[Entries shown]
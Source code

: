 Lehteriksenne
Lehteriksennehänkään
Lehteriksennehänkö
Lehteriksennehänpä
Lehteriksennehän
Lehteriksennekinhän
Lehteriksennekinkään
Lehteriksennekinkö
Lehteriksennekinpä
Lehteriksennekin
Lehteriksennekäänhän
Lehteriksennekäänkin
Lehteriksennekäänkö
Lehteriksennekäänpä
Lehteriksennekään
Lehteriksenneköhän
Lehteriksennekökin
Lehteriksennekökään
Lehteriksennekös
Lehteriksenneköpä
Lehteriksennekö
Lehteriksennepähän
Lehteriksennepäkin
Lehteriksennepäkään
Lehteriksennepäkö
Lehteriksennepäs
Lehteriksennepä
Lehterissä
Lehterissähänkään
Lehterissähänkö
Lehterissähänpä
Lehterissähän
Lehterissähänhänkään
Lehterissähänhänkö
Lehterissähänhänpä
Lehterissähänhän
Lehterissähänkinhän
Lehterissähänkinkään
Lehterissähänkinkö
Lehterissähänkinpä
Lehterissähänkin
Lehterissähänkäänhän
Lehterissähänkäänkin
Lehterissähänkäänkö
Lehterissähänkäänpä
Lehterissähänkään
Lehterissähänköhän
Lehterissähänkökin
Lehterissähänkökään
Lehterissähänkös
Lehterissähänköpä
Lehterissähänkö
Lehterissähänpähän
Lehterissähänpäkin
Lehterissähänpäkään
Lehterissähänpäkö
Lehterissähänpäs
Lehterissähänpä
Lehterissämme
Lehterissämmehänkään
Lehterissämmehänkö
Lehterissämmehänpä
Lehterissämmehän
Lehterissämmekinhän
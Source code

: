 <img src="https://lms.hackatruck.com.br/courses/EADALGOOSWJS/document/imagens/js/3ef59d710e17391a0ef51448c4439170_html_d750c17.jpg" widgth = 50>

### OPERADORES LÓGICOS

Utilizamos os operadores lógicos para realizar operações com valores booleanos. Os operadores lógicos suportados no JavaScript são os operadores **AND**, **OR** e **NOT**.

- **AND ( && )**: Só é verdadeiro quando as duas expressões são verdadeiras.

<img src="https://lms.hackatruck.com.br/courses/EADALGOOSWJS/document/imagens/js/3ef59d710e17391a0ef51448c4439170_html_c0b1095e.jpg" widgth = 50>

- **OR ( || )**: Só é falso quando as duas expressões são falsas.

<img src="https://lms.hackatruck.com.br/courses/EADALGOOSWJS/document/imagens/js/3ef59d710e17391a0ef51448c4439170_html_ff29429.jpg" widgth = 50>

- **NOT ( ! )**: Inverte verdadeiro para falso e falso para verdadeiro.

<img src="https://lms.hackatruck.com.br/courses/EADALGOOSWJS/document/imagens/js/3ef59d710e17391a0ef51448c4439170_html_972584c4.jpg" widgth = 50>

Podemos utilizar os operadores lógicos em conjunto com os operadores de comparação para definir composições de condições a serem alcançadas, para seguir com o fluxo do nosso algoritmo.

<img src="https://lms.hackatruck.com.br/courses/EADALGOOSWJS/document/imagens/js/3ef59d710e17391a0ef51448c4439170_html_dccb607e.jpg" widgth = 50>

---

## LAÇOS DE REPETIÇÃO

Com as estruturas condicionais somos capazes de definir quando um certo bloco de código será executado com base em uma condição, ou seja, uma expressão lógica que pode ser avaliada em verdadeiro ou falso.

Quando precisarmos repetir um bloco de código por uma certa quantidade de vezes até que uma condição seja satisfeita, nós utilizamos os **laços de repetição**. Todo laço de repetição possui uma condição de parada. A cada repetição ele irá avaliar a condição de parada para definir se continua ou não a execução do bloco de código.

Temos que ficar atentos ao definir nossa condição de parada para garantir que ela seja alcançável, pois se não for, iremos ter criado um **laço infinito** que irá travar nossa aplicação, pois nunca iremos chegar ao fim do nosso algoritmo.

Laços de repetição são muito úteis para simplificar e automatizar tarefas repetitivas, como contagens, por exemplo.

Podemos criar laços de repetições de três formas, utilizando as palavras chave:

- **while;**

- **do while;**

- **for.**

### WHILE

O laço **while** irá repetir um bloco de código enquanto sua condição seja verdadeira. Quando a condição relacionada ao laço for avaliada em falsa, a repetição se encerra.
[/Entries shown]
■ **Task details**: Go through the listing, and whenever a line contains the string "document", copy that line.

■ **Written answer**:
: <img src="https://lms.hackatruck.com.br/courses/EADALGOOSWJS/document/imagens/js/3ef59d710e17391a0ef51448c4439170_html_d750c17.jpg" widgth = 50>
<img src="https://lms.hackatruck.com.br/courses/EADALGOOSWJS/document/imagens/js/3ef59d710e17391a0ef51448c4439170_html_c0b1095e.jpg" widgth = 50>
<img src="https://lms.hackatruck.com.br/courses/EADALGOOSWJS/document/imagens/js/3ef59d710e17391a0ef51448c4439170_html_ff29429.jpg" widgth = 50>
<img src="https://lms.hackatruck.com.br/courses/EADALGOOSWJS/document/imagens/js/3ef59d710e17391a0ef51448c4439170_html_972584c4.jpg" widgth = 50>
<img src="https://lms.hackatruck.com.br/courses/EADALGOOSWJS/document/imagens/js/3ef59d710e17391a0ef51448c4439170_html_dccb607e.jpg" widgth = 50>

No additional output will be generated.